Even odder is the fact that, although US security structures remain profoundly shaped by their cold war origins, in this regard the US establishment has forgotten its own successful record during the cold war, especially in parts of east and south-east Asia.
The preference for military spending extends to many Democrats and dominates the US Congress. Thus a recent bipartisan paper entitled “The Case for Larger Ground Forces” recommends that “both the army and the Marine Corps must grow as fast as possible, and for the foreseeable future”, by at least 25,000 men a year, at immense cost. This echoes the views of the leading Democratic candidates for president in 2008.
Its authors are Frederick Kagan, a neo-conservative at the rightwing American Enterprise Institute, seen as the intellectual architect of the Bush administration’s present “surge” strategy in Iraq, and Michael O’Hanlon, a Democratic security analyst at the centrist Brookings Institution.*
Even US newspapers supportive of the Iraq war are now replete with articles describing not only the monstrous incompetence with which that war was planned, but also the numerous brutal overreactions by US troops that have greatly boosted insurgent support.
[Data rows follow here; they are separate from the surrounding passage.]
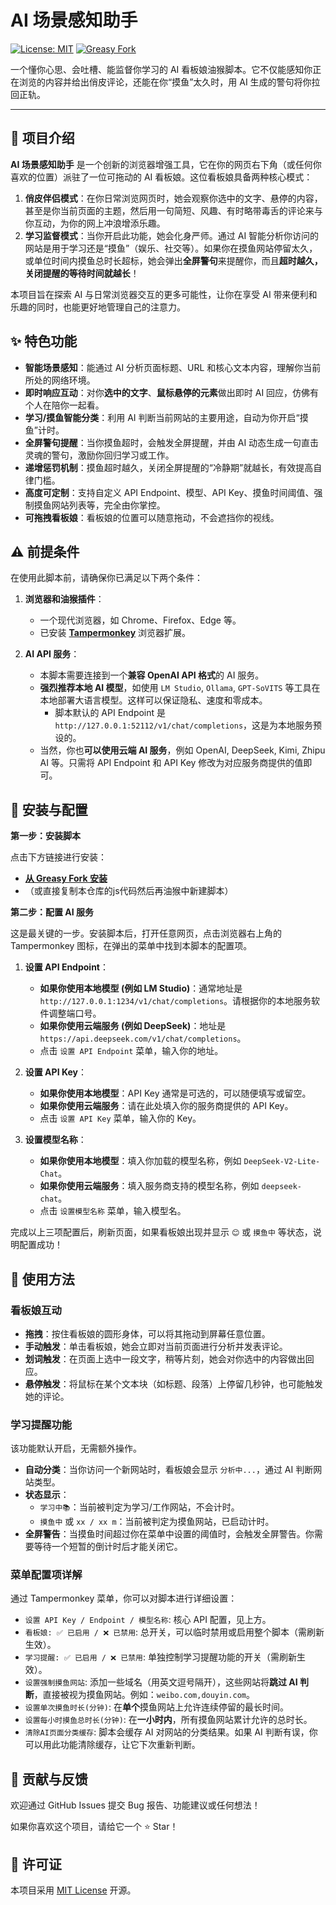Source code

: # AI 场景感知助手

[![License: MIT](https://img.shields.io/badge/License-MIT-yellow.svg)](https://opensource.org/licenses/MIT)
[![Greasy Fork](https://img.shields.io/greasyfork/v/YOUR_SCRIPT_ID?label=Greasy%20Fork&logo=tampermonkey)](https://greasyfork.org/zh-CN/scripts/YOUR_SCRIPT_ID) <!-- 请将 YOUR_SCRIPT_ID 替换为你的脚本在 Greasy Fork 上的 ID -->

一个懂你心思、会吐槽、能监督你学习的 AI 看板娘油猴脚本。它不仅能感知你正在浏览的内容并给出俏皮评论，还能在你“摸鱼”太久时，用 AI 生成的警句将你拉回正轨。


---

## 📖 项目介绍

**AI 场景感知助手** 是一个创新的浏览器增强工具，它在你的网页右下角（或任何你喜欢的位置）派驻了一位可拖动的 AI 看板娘。这位看板娘具备两种核心模式：

1.  **俏皮伴侣模式**：在你日常浏览网页时，她会观察你选中的文字、悬停的内容，甚至是你当前页面的主题，然后用一句简短、风趣、有时略带毒舌的评论来与你互动，为你的网上冲浪增添乐趣。
2.  **学习监督模式**：当你开启此功能，她会化身严师。通过 AI 智能分析你访问的网站是用于学习还是“摸鱼”（娱乐、社交等）。如果你在摸鱼网站停留太久，或单位时间内摸鱼总时长超标，她会弹出**全屏警句**来提醒你，而且**超时越久，关闭提醒的等待时间就越长**！

本项目旨在探索 AI 与日常浏览器交互的更多可能性，让你在享受 AI 带来便利和乐趣的同时，也能更好地管理自己的注意力。

## ✨ 特色功能

*   **智能场景感知**：能通过 AI 分析页面标题、URL 和核心文本内容，理解你当前所处的网络环境。
*   **即时响应互动**：对你**选中的文字**、**鼠标悬停的元素**做出即时 AI 回应，仿佛有个人在陪你一起看。
*   **学习/摸鱼智能分类**：利用 AI 判断当前网站的主要用途，自动为你开启“摸鱼”计时。
*   **全屏警句提醒**：当你摸鱼超时，会触发全屏提醒，并由 AI 动态生成一句直击灵魂的警句，激励你回归学习或工作。
*   **递增惩罚机制**：摸鱼超时越久，关闭全屏提醒的“冷静期”就越长，有效提高自律门槛。
*   **高度可定制**：支持自定义 API Endpoint、模型、API Key、摸鱼时间阈值、强制摸鱼网站列表等，完全由你掌控。
*   **可拖拽看板娘**：看板娘的位置可以随意拖动，不会遮挡你的视线。

## ⚠️ 前提条件

在使用此脚本前，请确保你已满足以下两个条件：

1.  **浏览器和油猴插件**：
    *   一个现代浏览器，如 Chrome、Firefox、Edge 等。
    *   已安装 [**Tampermonkey**](https://www.tampermonkey.net/) 浏览器扩展。

2.  **AI API 服务**：
    *   本脚本需要连接到一个**兼容 OpenAI API 格式**的 AI 服务。
    *   **强烈推荐本地 AI 模型**，如使用 `LM Studio`, `Ollama`, `GPT-SoVITS` 等工具在本地部署大语言模型。这样可以保证隐私、速度和零成本。
        *   脚本默认的 API Endpoint 是 `http://127.0.0.1:52112/v1/chat/completions`，这是为本地服务预设的。
    *   当然，你也**可以使用云端 AI 服务**，例如 OpenAI, DeepSeek, Kimi, Zhipu AI 等。只需将 API Endpoint 和 API Key 修改为对应服务商提供的值即可。

## 🚀 安装与配置

**第一步：安装脚本**

点击下方链接进行安装：

*   [**从 Greasy Fork 安装**](https://greasyfork.org/zh-CN/scripts/543691-ai%E5%9C%BA%E6%99%AF%E6%84%9F%E7%9F%A5%E5%8A%A9%E6%89%8B)
*   （或直接复制本仓库的js代码然后再油猴中新建脚本）

**第二步：配置 AI 服务**

这是最关键的一步。安装脚本后，打开任意网页，点击浏览器右上角的 Tampermonkey 图标，在弹出的菜单中找到本脚本的配置项。

1.  **设置 API Endpoint**：
    *   **如果你使用本地模型 (例如 LM Studio)**：通常地址是 `http://127.0.0.1:1234/v1/chat/completions`。请根据你的本地服务软件调整端口号。
    *   **如果你使用云端服务 (例如 DeepSeek)**：地址是 `https://api.deepseek.com/v1/chat/completions`。
    *   点击 `设置 API Endpoint` 菜单，输入你的地址。

2.  **设置 API Key**：
    *   **如果你使用本地模型**：API Key 通常是可选的，可以随便填写或留空。
    *   **如果你使用云端服务**：请在此处填入你的服务商提供的 API Key。
    *   点击 `设置 API Key` 菜单，输入你的 Key。

3.  **设置模型名称**：
    *   **如果你使用本地模型**：填入你加载的模型名称，例如 `DeepSeek-V2-Lite-Chat`。
    *   **如果你使用云端服务**：填入服务商支持的模型名称，例如 `deepseek-chat`。
    *   点击 `设置模型名称` 菜单，输入模型名。

完成以上三项配置后，刷新页面，如果看板娘出现并显示 `😊` 或 `摸鱼中` 等状态，说明配置成功！

## 📖 使用方法

### 看板娘互动

*   **拖拽**：按住看板娘的圆形身体，可以将其拖动到屏幕任意位置。
*   **手动触发**：单击看板娘，她会立即对当前页面进行分析并发表评论。
*   **划词触发**：在页面上选中一段文字，稍等片刻，她会对你选中的内容做出回应。
*   **悬停触发**：将鼠标在某个文本块（如标题、段落）上停留几秒钟，也可能触发她的评论。

### 学习提醒功能

该功能默认开启，无需额外操作。

*   **自动分类**：当你访问一个新网站时，看板娘会显示 `分析中...`，通过 AI 判断网站类型。
*   **状态显示**：
    *   `学习中📚`：当前被判定为学习/工作网站，不会计时。
    *   `摸鱼中` 或 `xx / xx m`：当前被判定为摸鱼网站，已启动计时。
*   **全屏警告**：当摸鱼时间超过你在菜单中设置的阈值时，会触发全屏警告。你需要等待一个短暂的倒计时后才能关闭它。

### 菜单配置项详解

通过 Tampermonkey 菜单，你可以对脚本进行详细设置：

*   `设置 API Key / Endpoint / 模型名称`: 核心 API 配置，见上方。
*   `看板娘: ✅ 已启用 / ❌ 已禁用`: 总开关，可以临时禁用或启用整个脚本（需刷新生效）。
*   `学习提醒: ✅ 已启用 / ❌ 已禁用`: 单独控制学习提醒功能的开关（需刷新生效）。
*   `设置强制摸鱼网站`: 添加一些域名（用英文逗号隔开），这些网站将**跳过 AI 判断**，直接被视为摸鱼网站。例如：`weibo.com,douyin.com`。
*   `设置单次摸鱼时长(分钟)`: 在**单个**摸鱼网站上允许连续停留的最长时间。
*   `设置每小时摸鱼总时长(分钟)`: 在**一小时内**，所有摸鱼网站累计允许的总时长。
*   `清除AI页面分类缓存`: 脚本会缓存 AI 对网站的分类结果。如果 AI 判断有误，你可以用此功能清除缓存，让它下次重新判断。

## 🤝 贡献与反馈

欢迎通过 GitHub Issues 提交 Bug 报告、功能建议或任何想法！

如果你喜欢这个项目，请给它一个 ⭐ Star！

## 📄 许可证

本项目采用 [MIT License](LICENSE) 开源。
Mr Kagan and Mr O’Hanlon, however, circle the world looking for occasions – sometimes bizarrely improbable – for US invasion. These include Iran’s nuclear programme, state collapse in Pakistan, regime collapse in North Korea and even a Chinese attack on Russia. The US might be forced to occupy the Saudi oilfields if a future Saudi regime began to destroy them “out of a fundamentalist commitment to turn the historical clock back to the first millennium”, they warn.
Quite apart from the fact that these operations would lead to catastrophes that would dwarf Iraq, these ideas raise the rarely asked question of whether the US has to be involved in some of these places at all. If the North Korean regime collapses, is that not a matter for the neighbouring states – China, South Korea and Russia – not the US?
Equally important is why, even after Iraq, do so many US analysts instinctively reach for military means? And why are they so indifferent to using economic aid to help prevent crises in the first place? During the cold war, Democratic and Republican administrations alike recognised that economic development was at least as important as military spending in resisting the spread of communism.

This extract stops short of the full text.